Robert Bringle & Julie Hatcher, Office of Service Learning, Indiana University-Purdue University Indianapolis
- credit bearing: For the purposes of the university, there is a credit based incentive attached to service- learning.
- organized service activity: Activities are thought out and organized with community partners so that there is a deliberate relationship connecting the service opportunity with course material.
- identified community needs: Projects meet need(s) identified by community partners. Projects do not attempt to create a need for the results of service-learning. Instead, projects assist organizations with needs they already have. Communication with community partners is essential.
- reflects: Time is spent specifically on reflecting and analyzing the volunteer experience in relation to course content and personal experience.
- course content: Service is not simply an added component of a course, but integrated into the course as a tool used to reach course goals.
- civic responsibility: Explores the social connections to scholarly research and academic exploration.
Principles of Good Practice in Combining Service and Learning
An effective and sustained experience:
- Engages people in responsible and challenging actions for the common good.
- Provides structured opportunities for people to reflect critically on their service experience.
- Articulates clear service and learning goals for everyone involved.
- Allows for those with needs to define those needs.
- Clarifies the responsibilities of each person and organization involved.
- Matches service providers and service needs through a process that recognizes changing circumstances.
- Expects genuine, active, and sustained organizational commitment.
- Includes training, supervision, monitoring, support, recognition, and evaluation to meet service and learning goals.
- Insures that the time commitment for service and learning is flexible, appropriate, and in the best interest of all involved.
- Is committed to participation by and with diverse populations.
Ellen Porter Honnet and Susan J. Poulson. Wingspread Principles of Good Practice for Combining Service and Learning. The Johnson Foundation. 1989.
Principles of Good Practice in Community Service-Learning Pedagogy:
- Academic credit is for learning, not for service.
- Do not compromise academic rigor.
- Set learning goals for students.
- Establish criteria for the selection of community service placements.
- Provide educationally sound mechanisms to harvest the community learning.
- Provide supports for students to learn how to harvest the community learning.
- Minimize the distinction between the student’s community learning role and the classroom learning role.
- Re-think the faculty instructional role.
- Be prepared for uncertainty and variation in student learning outcomes.
- Maximize the community responsibility orientation of the course.
Jeffrey Howard, ed. Praxis I: A Faculty Casebook on Community Service Learning. Ann Arbor, MI: Office of Community Service Learning Press, University of Michigan. 1993.

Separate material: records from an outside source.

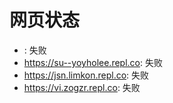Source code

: # 网页状态
- : 失败
- https://su--yoyholee.repl.co: 失败
- https://jsn.limkon.repl.co: 失败
- https://vi.zogzr.repl.co: 失败
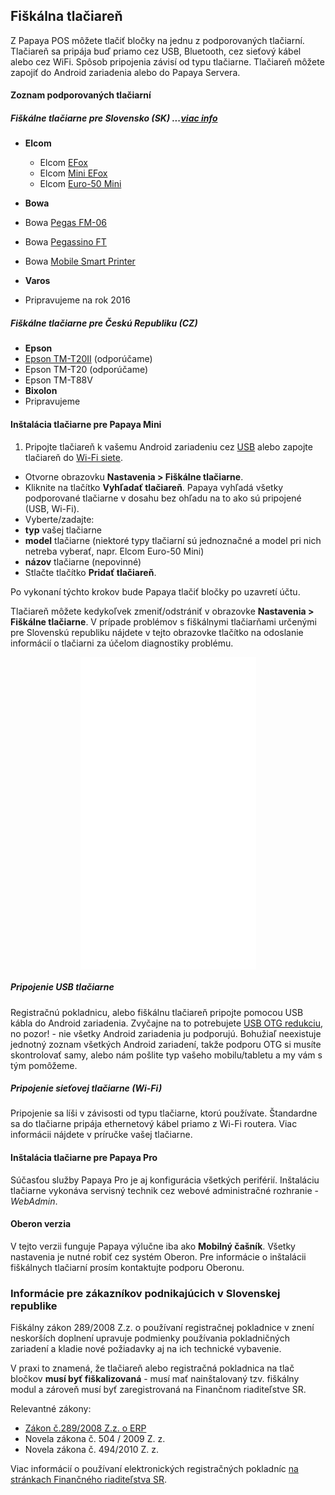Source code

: ## Fiškálna tlačiareň

Z Papaya POS môžete tlačiť bločky na jednu z podporovaných tlačiarní. Tlačiareň sa pripája buď priamo cez USB, Bluetooth, cez sieťový kábel alebo cez WiFi. Spôsob pripojenia závisí od typu tlačiarne. Tlačiareň môžete zapojiť do Android zariadenia alebo do Papaya Servera.

#### Zoznam podporovaných tlačiarní

##### Fiškálne tlačiarne pre Slovensko (SK) ...[viac info](./fiskalna_tlaciaren.html#informcie-pre-zkaznkov-podnikajcich-v-slovenskej-republike)

- **Elcom**
    - Elcom [EFox](http://www.elcom.eu/produkty/cash-registers/fiskalne-tlaciarne/)
    - Elcom [Mini EFox](http://www.elcom.eu/produkty/pokladnicne-riesenia/fiskalne-tlaciarne/mini-efox/)
    - Elcom [Euro-50 Mini](http://www.elcom.eu/produkty/registracne-pokladnice/euro-50t-mini/)


- **Bowa**
 - Bowa [Pegas FM-06](http://www.bowa.sk/e-shop/cid/31/category/pultove.xhtml)
 - Bowa [Pegassino FT](http://www.bowa.sk/e-shop/action/productdetail/oc/1927244/product/tlaciaren-fiskalna-pegassino-ft-g5870-termo-cierna.xhtml)
 - Bowa [Mobile Smart Printer](http://www.bowa.sk/e-shop/action/productdetail/oc/3131919/product/mobilna-fiskalna-tlaciaren-mobile-smartprinter-z-l-s-bluetooth-modulom.xhtml)
- **Varos**
 - Pripravujeme na rok 2016

##### Fiškálne tlačiarne pre Českú Republiku (CZ)
- **Epson**
 - [Epson TM-T20II](https://pos.epson.com/products/TM-T20IIPOSReceiptPrinter) (odporúčame)
 - Epson TM-T20 (odporúčame)
 - Epson TM-T88V
- **Bixolon**
 - Pripravujeme

#### Inštalácia tlačiarne pre Papaya Mini

1. Pripojte tlačiareň k vašemu Android zariadeniu cez [USB](./fiskalna_tlaciaren.html#pripojenie-usb-tlaiarne) alebo zapojte tlačiareň do [Wi-Fi siete](./fiskalna_tlaciaren.html#pripojenie-sieovej-tlaiarne-wi-fi).
- Otvorne obrazovku **Nastavenia > Fiškálne tlačiarne**.
- Kliknite na tlačítko **Vyhľadať tlačiareň**. Papaya vyhľadá všetky podporované tlačiarne v dosahu bez ohľadu na to ako sú pripojené (USB, Wi-Fi).
- Vyberte/zadajte:
 - **typ** vašej tlačiarne
 - **model** tlačiarne (niektoré typy tlačiarní sú jednoznačné a model pri nich netreba vyberať, napr. Elcom Euro-50 Mini)
 - **názov** tlačiarne (nepovinné)
- Stlačte tlačítko **Pridať tlačiareň**.

Po vykonaní týchto krokov bude Papaya tlačiť bločky po uzavretí účtu.

Tlačiareň môžete kedykoľvek zmeniť/odstrániť v obrazovke **Nastavenia > Fiškálne tlačiarne**. V prípade problémov s fiškálnymi tlačiarňami určenými pre Slovenskú republiku nájdete v tejto obrazovke tlačítko na odoslanie informácií o tlačiarni za účelom diagnostiky problému.

<iframe src="//player.vimeo.com/video/112178528" width="281" height="500" style="display:block; margin-left:auto; margin-right:auto;" frameborder="0" webkitallowfullscreen mozallowfullscreen allowfullscreen></iframe>

##### Pripojenie USB tlačiarne

Registračnú pokladnicu, alebo fiškálnu tlačiareň pripojte pomocou USB kábla do Android zariadenia. Zvyčajne na to potrebujete [USB OTG redukciu](http://www.integritytechnology.net/Y5U/USB-OTG-Adapter-3.jpg), no pozor! - nie všetky Android zariadenia ju podporujú. Bohužiaľ neexistuje jednotný zoznam všetkých Android zariadení, takže podporu OTG si musíte skontrolovať samy, alebo nám pošlite typ vašeho mobilu/tabletu a my vám s tým pomôžeme.

##### Pripojenie sieťovej tlačiarne (Wi-Fi)

Pripojenie sa líši v závisosti od typu tlačiarne, ktorú používate. Štandardne sa do tlačiarne pripája ethernetový kábel priamo z Wi-Fi routera. Viac informácii nájdete v príručke vašej tlačiarne.

#### Inštalácia tlačiarne pre Papaya Pro

Súčasťou služby Papaya Pro je aj konfigurácia všetkých periférií. Inštaláciu tlačiarne vykonáva servisný technik cez webové administračné rozhranie - *WebAdmin*.

#### Oberon verzia

V tejto verzii funguje Papaya výlučne iba ako **Mobilný čašník**. Všetky nastavenia je nutné robiť cez systém Oberon. Pre informácie o inštalácii fiškálnych tlačiarní prosím kontaktujte podporu Oberonu.

### Informácie pre zákazníkov podnikajúcich v Slovenskej republike

Fiškálny zákon 289/2008 Z.z. o používaní registračnej pokladnice v znení neskorších doplnení upravuje podmienky používania pokladničných zariadení a kladie nové požiadavky aj na ich technické vybavenie.

V praxi to znamená, že tlačiareň alebo registračná pokladnica na tlač bločkov **musí byť fiškalizovaná** - musí mať nainštalovaný tzv. fiškálny modul a zároveň musí byť zaregistrovaná na Finančnom riaditeľstve SR.

Relevantné zákony:
- [Zákon č.289/2008 Z.z. o ERP](http://jaspi.justice.gov.sk/jaspiw1/index_jaspi0.asp?FIR=demo&JEL=n&AGE=zak&IDC=289/2008)
- Novela zákona č. 504 / 2009 Z. z.
- Novela zákona č. 494/2010 Z. z.

Viac informácií o používaní elektronických registračných pokladníc [na stránkach Finančného riaditeľstva SR](https://www.financnasprava.sk/sk/podnikatelia/dane/pouzivanie-ERP).
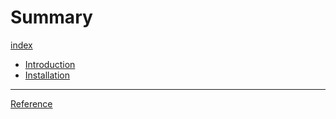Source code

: # Summary

[index](./index.md)

- [Introduction](./01-introduction.md)
- [Installation](./02-installation.md)

---

[Reference](./reference.md)
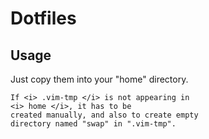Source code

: # Dotfiles 

## Usage 

Just copy them into your "home" directory.

	If <i> .vim-tmp </i> is not appearing in 
    <i> home </i>, it has to be 
	created manually, and also to create empty 
	directory named "swap" in ".vim-tmp".
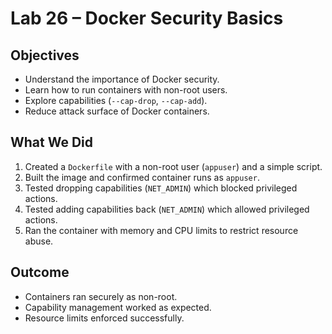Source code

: # Lab 26 – Docker Security Basics

## Objectives
- Understand the importance of Docker security.
- Learn how to run containers with non-root users.
- Explore capabilities (`--cap-drop`, `--cap-add`).
- Reduce attack surface of Docker containers.

## What We Did
1. Created a `Dockerfile` with a non-root user (`appuser`) and a simple script.
2. Built the image and confirmed container runs as `appuser`.
3. Tested dropping capabilities (`NET_ADMIN`) which blocked privileged actions.
4. Tested adding capabilities back (`NET_ADMIN`) which allowed privileged actions.
5. Ran the container with memory and CPU limits to restrict resource abuse.

## Outcome
- Containers ran securely as non-root.
- Capability management worked as expected.
- Resource limits enforced successfully.
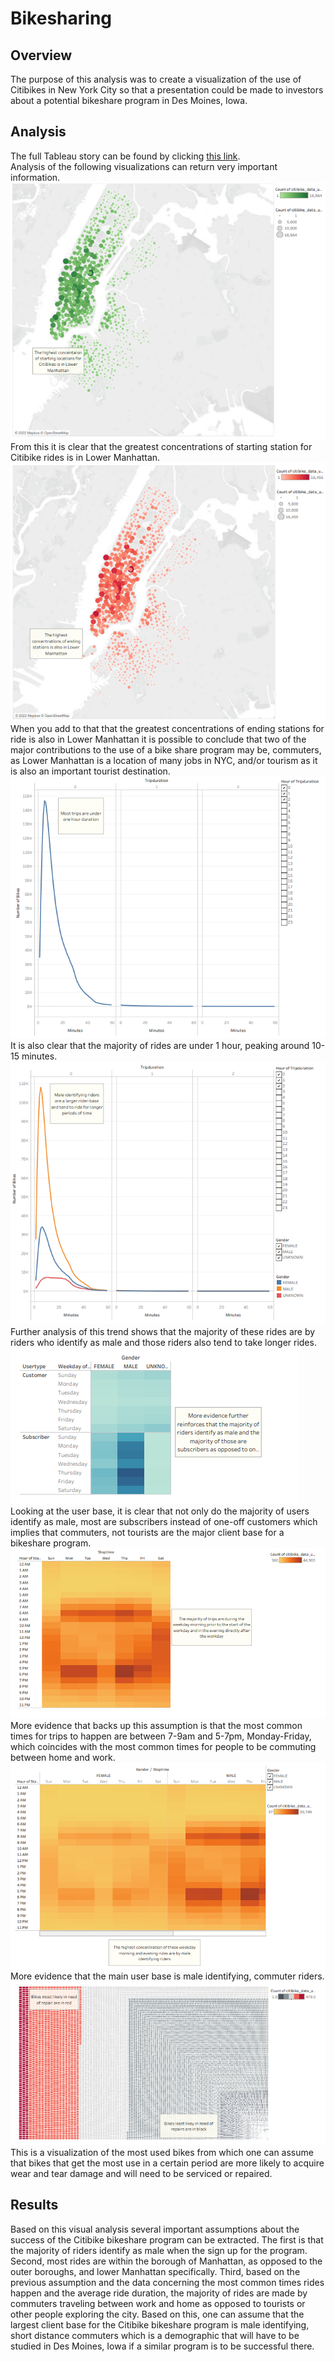 # Bikesharing

## Overview
The purpose of this analysis was to create a visualization of the use of Citibikes in New York City so that a presentation could be made to investors about a potential bikeshare program in Des Moines, Iowa. 

## Analysis
The full Tableau story can be found by clicking [this link](https://public.tableau.com/app/profile/noi1660/viz/NYCBikeshareChallenge_16626754778860/NYCCitiBikeReport). <br/>
Analysis of the following visualizations can return very important information. <br/>
![This is an image](https://github.com/smwhng/bikesharing/blob/main/Images/Top%20Starting%20Locations.PNG) <br/>
From this it is clear that the greatest concentrations of starting station for Citibike rides is in Lower Manhattan. <br/>
![This is an image](https://github.com/smwhng/bikesharing/blob/main/Images/Top%20Ending%20Locations.PNG) <br/>
When you add to that that the greatest concentrations of ending stations for ride is also in Lower Manhattan it is possible to conclude that two of the major contributions to the use of a bike share program may be, commuters, as Lower Manhattan is a location of many jobs in NYC, and/or tourism as it is also an important tourist destination. <br/>
![This is an image](https://github.com/smwhng/bikesharing/blob/main/Images/Checkout%20Times%20for%20USers.PNG) <br/>
It is also clear that the majority of rides are under 1 hour, peaking around 10-15 minutes. <br/>
![This is an image](https://github.com/smwhng/bikesharing/blob/main/Images/Checkout%20Times%20by%20Gender.PNG) <br/>
Further analysis of this trend shows that the majority of these rides are by riders who identify as male and those riders also tend to take longer rides. <br/>
![This is an image](https://github.com/smwhng/bikesharing/blob/main/Images/User%20trips%20by%20Gender.PNG) <br/>
Looking at the user base, it is clear that not only do the majority of users identify as male, most are subscribers instead of one-off customers which implies that commuters, not tourists are the major client base for a bikeshare program. <br/>
![This is an image](https://github.com/smwhng/bikesharing/blob/main/Images/Trips%20by%20Weekday%20Per%20Hour.PNG) <br/>
More evidence that backs up this assumption is that the most common times for trips to happen are between 7-9am and 5-7pm, Monday-Friday, which coincides with the most common times for people to be commuting between home and work. <br/>
![This is an image](https://github.com/smwhng/bikesharing/blob/main/Images/Trips%20by%20Weekday%20Per%20Hour%20by%20Gender.PNG) <br/>
More evidence that the main user base is male identifying, commuter riders. <br/>
![This is an image](https://github.com/smwhng/bikesharing/blob/main/Images/Bikes%20Most%20Used.PNG) <br/>
This is a visualization of the most used bikes from which one can assume that bikes that get the most use in a certain period are more likely to acquire wear and tear damage and will need to be serviced or repaired. <br/>

## Results
Based on this visual analysis several important assumptions about the success of the Citibike bikeshare program can be extracted. The first is that the majority of riders identify as male when the sign up for the program. Second, most rides are within the borough of Manhattan, as opposed to the outer boroughs, and lower Manhattan specifically. Third, based on the previous assumption and the data concerning the most common times rides happen and the average ride duration, the majority of rides are made by commuters traveling between work and home as opposed to tourists or other people exploring the city. Based on this, one can assume that the largest client base for the Citibike bikeshare program is male identifying, short distance commuters which is a demographic that will have to be studied in Des Moines, Iowa if a similar program is to be successful there.


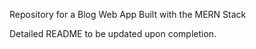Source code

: Repository for a Blog Web App Built with the MERN Stack

Detailed README to be updated upon completion.
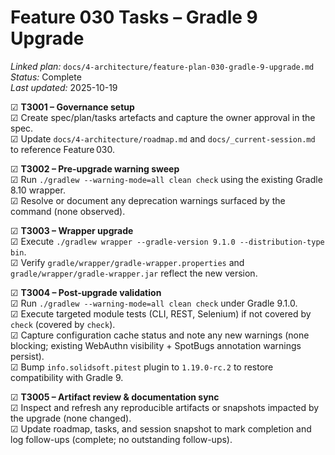 # Feature 030 Tasks – Gradle 9 Upgrade

_Linked plan:_ `docs/4-architecture/feature-plan-030-gradle-9-upgrade.md`  
_Status:_ Complete  
_Last updated:_ 2025-10-19

☑ **T3001 – Governance setup**  
  ☑ Create spec/plan/tasks artefacts and capture the owner approval in the spec.  
  ☑ Update `docs/4-architecture/roadmap.md` and `docs/_current-session.md` to reference Feature 030.

☑ **T3002 – Pre-upgrade warning sweep**  
  ☑ Run `./gradlew --warning-mode=all clean check` using the existing Gradle 8.10 wrapper.  
  ☑ Resolve or document any deprecation warnings surfaced by the command (none observed).

☑ **T3003 – Wrapper upgrade**  
  ☑ Execute `./gradlew wrapper --gradle-version 9.1.0 --distribution-type bin`.  
  ☑ Verify `gradle/wrapper/gradle-wrapper.properties` and `gradle/wrapper/gradle-wrapper.jar` reflect the new version.

☑ **T3004 – Post-upgrade validation**  
  ☑ Run `./gradlew --warning-mode=all clean check` under Gradle 9.1.0.  
  ☑ Execute targeted module tests (CLI, REST, Selenium) if not covered by `check` (covered by `check`).  
  ☑ Capture configuration cache status and note any new warnings (none blocking; existing WebAuthn visibility + SpotBugs annotation warnings persist).  
  ☑ Bump `info.solidsoft.pitest` plugin to `1.19.0-rc.2` to restore compatibility with Gradle 9.

☑ **T3005 – Artifact review & documentation sync**  
  ☑ Inspect and refresh any reproducible artifacts or snapshots impacted by the upgrade (none changed).  
  ☑ Update roadmap, tasks, and session snapshot to mark completion and log follow-ups (complete; no outstanding follow-ups).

Service-learning is an effective pedagogical tool through which students:
- experience a positive impact on their problem analysis, critical thinking, cognitive development, and understanding of academic subject matter
- report stronger faculty relationships than those not involved in service-learning, and improved satisfaction with college, and therefore retention
- enhance their sense of social responsibility and citizenship skills
- reduce stereotypes and increase cultural and racial understanding
- develop their leadership and communication skills
- experience positive effects on interpersonal development & the ability to work with others
Material gathered from Introduction to Service-Learning TOOLKIT. Providence, RI: Campus Compact
Models of Service-Learning:
The practice of service-learning can come in many forms. Heffernan (2001, p. 2-8) suggests six basic categories of service-learning:
- “Pure” Service-Learning: Focus of the course is on service to communities (generally not discipline specific) with class content centering around the service experience.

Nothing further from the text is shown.